In relation to a possible reorganisation of the Federal Territory, Schroeter in 2000 appealed for the creation of a large north-eastern state. This should consist of the counties Berlin, Brandenburg, Mecklenburg-Western Pomerania and Saxony-Anhalt formed with Schwerin as the capital. In 2006 Schroeter was a candidate for the post of chairman of the SPD in Brandenburg, from which Matthias Platzeck withdrew. In 2007 Schröter demanded further decentralization of school policy in Brandenburg education as a key reform. Cities as education providers should also get the personal responsibility for the teachers In connection with the construction of the Berlin Brandenburg International Airport Schröter pleaded in 2008 for keeping open Berlin-Tegel Airport, otherwise, he feared a negative impact on economic development of the Upper Havel.

In November 2009, Schröter was re-elected by the county council as a district administrator. His new eight-year term will begin in March 2010. The parliamentary groups of CDU SPD and FDP previously had an application rejected in the district council, for a change to the Brandenburg Communal Constitution, to choose the new district administrator directly by citizens. Some group members expressed a direct election was too risky for them. Schröter, in 2007, described as completely unnecessary, the direct election of district administrators in Brandenburg.

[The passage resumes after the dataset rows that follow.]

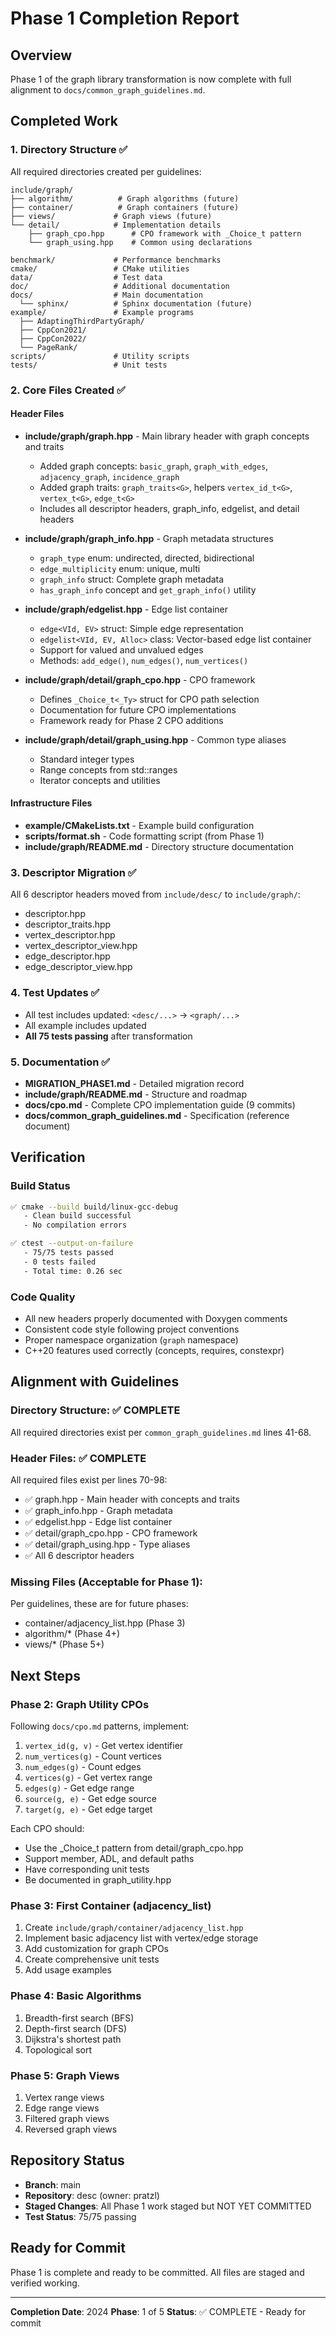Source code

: # Phase 1 Completion Report

## Overview
Phase 1 of the graph library transformation is now complete with full alignment to `docs/common_graph_guidelines.md`.

## Completed Work

### 1. Directory Structure ✅
All required directories created per guidelines:
```
include/graph/
├── algorithm/          # Graph algorithms (future)
├── container/          # Graph containers (future)
├── views/             # Graph views (future)
└── detail/            # Implementation details
    ├── graph_cpo.hpp      # CPO framework with _Choice_t pattern
    └── graph_using.hpp    # Common using declarations

benchmark/             # Performance benchmarks
cmake/                 # CMake utilities
data/                  # Test data
doc/                   # Additional documentation
docs/                  # Main documentation
  └── sphinx/          # Sphinx documentation (future)
example/               # Example programs
  ├── AdaptingThirdPartyGraph/
  ├── CppCon2021/
  ├── CppCon2022/
  └── PageRank/
scripts/               # Utility scripts
tests/                 # Unit tests
```

### 2. Core Files Created ✅

#### Header Files
- **include/graph/graph.hpp** - Main library header with graph concepts and traits
  - Added graph concepts: `basic_graph`, `graph_with_edges`, `adjacency_graph`, `incidence_graph`
  - Added graph traits: `graph_traits<G>`, helpers `vertex_id_t<G>`, `vertex_t<G>`, `edge_t<G>`
  - Includes all descriptor headers, graph_info, edgelist, and detail headers

- **include/graph/graph_info.hpp** - Graph metadata structures
  - `graph_type` enum: undirected, directed, bidirectional
  - `edge_multiplicity` enum: unique, multi
  - `graph_info` struct: Complete graph metadata
  - `has_graph_info` concept and `get_graph_info()` utility

- **include/graph/edgelist.hpp** - Edge list container
  - `edge<VId, EV>` struct: Simple edge representation
  - `edgelist<VId, EV, Alloc>` class: Vector-based edge list container
  - Support for valued and unvalued edges
  - Methods: `add_edge()`, `num_edges()`, `num_vertices()`

- **include/graph/detail/graph_cpo.hpp** - CPO framework
  - Defines `_Choice_t<_Ty>` struct for CPO path selection
  - Documentation for future CPO implementations
  - Framework ready for Phase 2 CPO additions

- **include/graph/detail/graph_using.hpp** - Common type aliases
  - Standard integer types
  - Range concepts from std::ranges
  - Iterator concepts and utilities

#### Infrastructure Files
- **example/CMakeLists.txt** - Example build configuration
- **scripts/format.sh** - Code formatting script (from Phase 1)
- **include/graph/README.md** - Directory structure documentation

### 3. Descriptor Migration ✅
All 6 descriptor headers moved from `include/desc/` to `include/graph/`:
- descriptor.hpp
- descriptor_traits.hpp  
- vertex_descriptor.hpp
- vertex_descriptor_view.hpp
- edge_descriptor.hpp
- edge_descriptor_view.hpp

### 4. Test Updates ✅
- All test includes updated: `<desc/...>` → `<graph/...>`
- All example includes updated
- **All 75 tests passing** after transformation

### 5. Documentation ✅
- **MIGRATION_PHASE1.md** - Detailed migration record
- **include/graph/README.md** - Structure and roadmap
- **docs/cpo.md** - Complete CPO implementation guide (9 commits)
- **docs/common_graph_guidelines.md** - Specification (reference document)

## Verification

### Build Status
```bash
✅ cmake --build build/linux-gcc-debug
   - Clean build successful
   - No compilation errors

✅ ctest --output-on-failure
   - 75/75 tests passed
   - 0 tests failed
   - Total time: 0.26 sec
```

### Code Quality
- All new headers properly documented with Doxygen comments
- Consistent code style following project conventions
- Proper namespace organization (`graph` namespace)
- C++20 features used correctly (concepts, requires, constexpr)

## Alignment with Guidelines

### Directory Structure: ✅ COMPLETE
All required directories exist per `common_graph_guidelines.md` lines 41-68.

### Header Files: ✅ COMPLETE
All required files exist per lines 70-98:
- ✅ graph.hpp - Main header with concepts and traits
- ✅ graph_info.hpp - Graph metadata
- ✅ edgelist.hpp - Edge list container
- ✅ detail/graph_cpo.hpp - CPO framework
- ✅ detail/graph_using.hpp - Type aliases
- ✅ All 6 descriptor headers

### Missing Files (Acceptable for Phase 1):
Per guidelines, these are for future phases:
- container/adjacency_list.hpp (Phase 3)
- algorithm/* (Phase 4+)
- views/* (Phase 5+)

## Next Steps

### Phase 2: Graph Utility CPOs
Following `docs/cpo.md` patterns, implement:
1. `vertex_id(g, v)` - Get vertex identifier
2. `num_vertices(g)` - Count vertices
3. `num_edges(g)` - Count edges
4. `vertices(g)` - Get vertex range
5. `edges(g)` - Get edge range
6. `source(g, e)` - Get edge source
7. `target(g, e)` - Get edge target

Each CPO should:
- Use the _Choice_t pattern from detail/graph_cpo.hpp
- Support member, ADL, and default paths
- Have corresponding unit tests
- Be documented in graph_utility.hpp

### Phase 3: First Container (adjacency_list)
1. Create `include/graph/container/adjacency_list.hpp`
2. Implement basic adjacency list with vertex/edge storage
3. Add customization for graph CPOs
4. Create comprehensive unit tests
5. Add usage examples

### Phase 4: Basic Algorithms
1. Breadth-first search (BFS)
2. Depth-first search (DFS)
3. Dijkstra's shortest path
4. Topological sort

### Phase 5: Graph Views
1. Vertex range views
2. Edge range views
3. Filtered graph views
4. Reversed graph views

## Repository Status
- **Branch**: main
- **Repository**: desc (owner: pratzl)
- **Staged Changes**: All Phase 1 work staged but NOT YET COMMITTED
- **Test Status**: 75/75 passing

## Ready for Commit
Phase 1 is complete and ready to be committed. All files are staged and verified working.

---
**Completion Date**: 2024
**Phase**: 1 of 5
**Status**: ✅ COMPLETE - Ready for commit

Since 2014, Schröter has been serving as State Minister of the Interior in the government of Minister-President Dietmar Woidke of Brandenburg. As one of his state's representatives at the Bundesrat, he serves on the Committee on Internal Affairs and the Defense Committee.

== Comments ==
Schröter is criticized by trade-union members for his support for plans in 2012 to provide merchandise-coupons to political refugees instead of money in cash.

== Personal life ==
Schröter is Catholic, married and has two children. He lives in Hohen Neuendorf and is a Marathon runner.